The big problem for investors: This time around, Trump may not care about market dives

During his first term in the White House, President Donald Trump was laser-focused on the booming stock market. Even the most pedestrian market milestones were celebrated. And if investors didn’t seem to like Trump’s policies, he’d back down.

The script has been flipped during Trump 2.0.

Post-election gains have faded fast. US stocks have tumbled . And confidence in Trump’s economic agenda has crumbled and frustration over trade war chaos has mounted.

“The market is giving a thumbs down to Trump’s policies. It’s not obvious at all to investors that all of this will be followed by a golden age,” said Ed Yardeni, a Wall Street veteran and president of Yardeni Research.

Yet Trump has, so far at least, not backed down.

His quest to surge tariffs higher remains on track, as does his plan to slash government spending and lay off federal workers en masse. Trump officials have mostly shrugged off the lightning-fast 10% correction in the S&P 500 .

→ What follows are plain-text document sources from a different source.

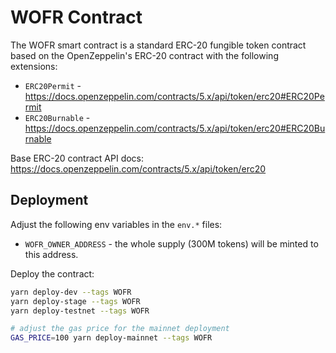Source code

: # WOFR Contract

The WOFR smart contract is a standard ERC-20 fungible token contract based on the OpenZeppelin's ERC-20 contract with the following extensions:  
 - `ERC20Permit` - https://docs.openzeppelin.com/contracts/5.x/api/token/erc20#ERC20Permit  
 - `ERC20Burnable` - https://docs.openzeppelin.com/contracts/5.x/api/token/erc20#ERC20Burnable  

Base ERC-20 contract API docs: https://docs.openzeppelin.com/contracts/5.x/api/token/erc20  

## Deployment

Adjust the following env variables in the `env.*` files:  
 - `WOFR_OWNER_ADDRESS` - the whole supply (300M tokens) will be minted to this address.  

Deploy the contract:  
```sh
yarn deploy-dev --tags WOFR
yarn deploy-stage --tags WOFR
yarn deploy-testnet --tags WOFR

# adjust the gas price for the mainnet deployment
GAS_PRICE=100 yarn deploy-mainnet --tags WOFR
```
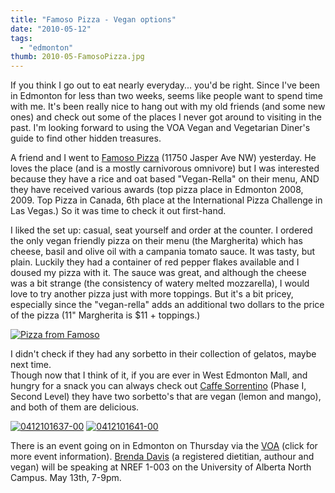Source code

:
```yaml
---
title: "Famoso Pizza - Vegan options"
date: "2010-05-12"
tags:
  - "edmonton"
thumb: 2010-05-FamosoPizza.jpg
---
```


If you think I go out to eat nearly everyday... you'd be right. Since I've been in Edmonton for less than two weeks, seems like people want to spend time with me. It's been really nice to hang out with my old friends (and some new ones) and check out some of the places I never got around to visiting in the past. I'm looking forward to using the VOA Vegan and Vegetarian Diner's guide to find other hidden treasures.  

A friend and I went to [Famoso Pizza](http://www.famoso.ca/) (11750 Jasper Ave NW) yesterday. He loves the place (and is a mostly carnivorous omnivore) but I was interested because they have a rice and oat based "Vegan-Rella" on their menu, AND they have received various awards (top pizza place in Edmonton 2008, 2009. Top Pizza in Canada, 6th place at the International Pizza Challenge in Las Vegas.) So it was time to check it out first-hand.  

I liked the set up: casual, seat yourself and order at the counter. I ordered the only vegan friendly pizza on their menu (the Margherita) which has cheese, basil and olive oil with a campania tomato sauce. It was tasty, but plain. Luckily they had a container of red pepper flakes available and I doused my pizza with it. The sauce was great, and although the cheese was a bit strange (the consistency of watery melted mozzarella), I would love to try another pizza just with more toppings. But it's a bit pricey, especially since the "vegan-rella" adds an additional two dollars to the price of the pizza (11" Margherita is $11 + toppings.)  

[![Pizza from Famoso](images/4601984518_25f9e60bed.jpg)](http://www.flickr.com/photos/prairiev/4601984518/ "Pizza from Famoso by MeShellG, on Flickr")



I didn't check if they had any sorbetto in their collection of gelatos, maybe next time.  
Though now that I think of it, if you are ever in West Edmonton Mall, and hungry for a snack you can always check out [Caffe Sorrentino](http://caffesorrentino.com/) (Phase I, Second Level) they have two sorbetto's that are vegan (lemon and mango), and both of them are delicious.  



[![0412101637-00](images/4599024150_c997e24e2e.jpg)](http://www.flickr.com/photos/prairiev/4599024150/ "0412101637-00 by MeShellG, on Flickr") [![0412101641-00](images/4598405081_a2166f2ab6.jpg)](http://www.flickr.com/photos/prairiev/4598405081/ "0412101641-00 by MeShellG, on Flickr")



There is an event going on in Edmonton on Thursday via the [VOA](http://www.vofa.ca/node/474) (click for more event information). [Brenda Davis](http://www.brendadavisrd.com/) (a registered dietitian, authour and vegan) will be speaking at NREF 1-003 on the University of Alberta North Campus. May 13th, 7-9pm.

Investors have come to an alarming realization: This time, Trump may have a much greater tolerance for market pain.

“Trump doesn’t seem to care what the stock market is doing,” Yardeni said, adding that this is a problem for investors who have realized Trump may not be bluffing on tariffs after all.

During Trump 1.0, investors assumed there was a “Trump Put” – the idea that if markets dropped below a certain level, the White House would reverse course to bring stocks back up. The potential for a policy change would limit market losses.

“Today, there is no Trump Put. Quite the opposite: It looks like Trump’s policies are potentially weakening the economy,” Yardeni said.

‘We don’t have confidence’

The Federal Reserve last week dimmed its 2025 growth forecast for the economy, warning of higher inflation and a weaker jobs market.

Keith Lerner, chief market strategist at Truist Advisory Services, said investors are uncertain about the current Trump agenda of very high tariffs, deregulation and low oil prices.

“There is an experiment happening. And we don’t have confidence in how this is going to play out,” Lerner said.

Of course, presidents should not take all their cues from the market. What’s good for Wall Street is not always good for Main Street.

Besides, the stock market is notoriously fickle. All too often, investors focus on short-term gains while ignoring longer-term issues. (See: Any time the market sells off on a strong jobs report or vice versa .)

Moreover, the overwhelming majority of stocks are held by affluent households, which means a skyrocketing stock market could exacerbate wealth inequality.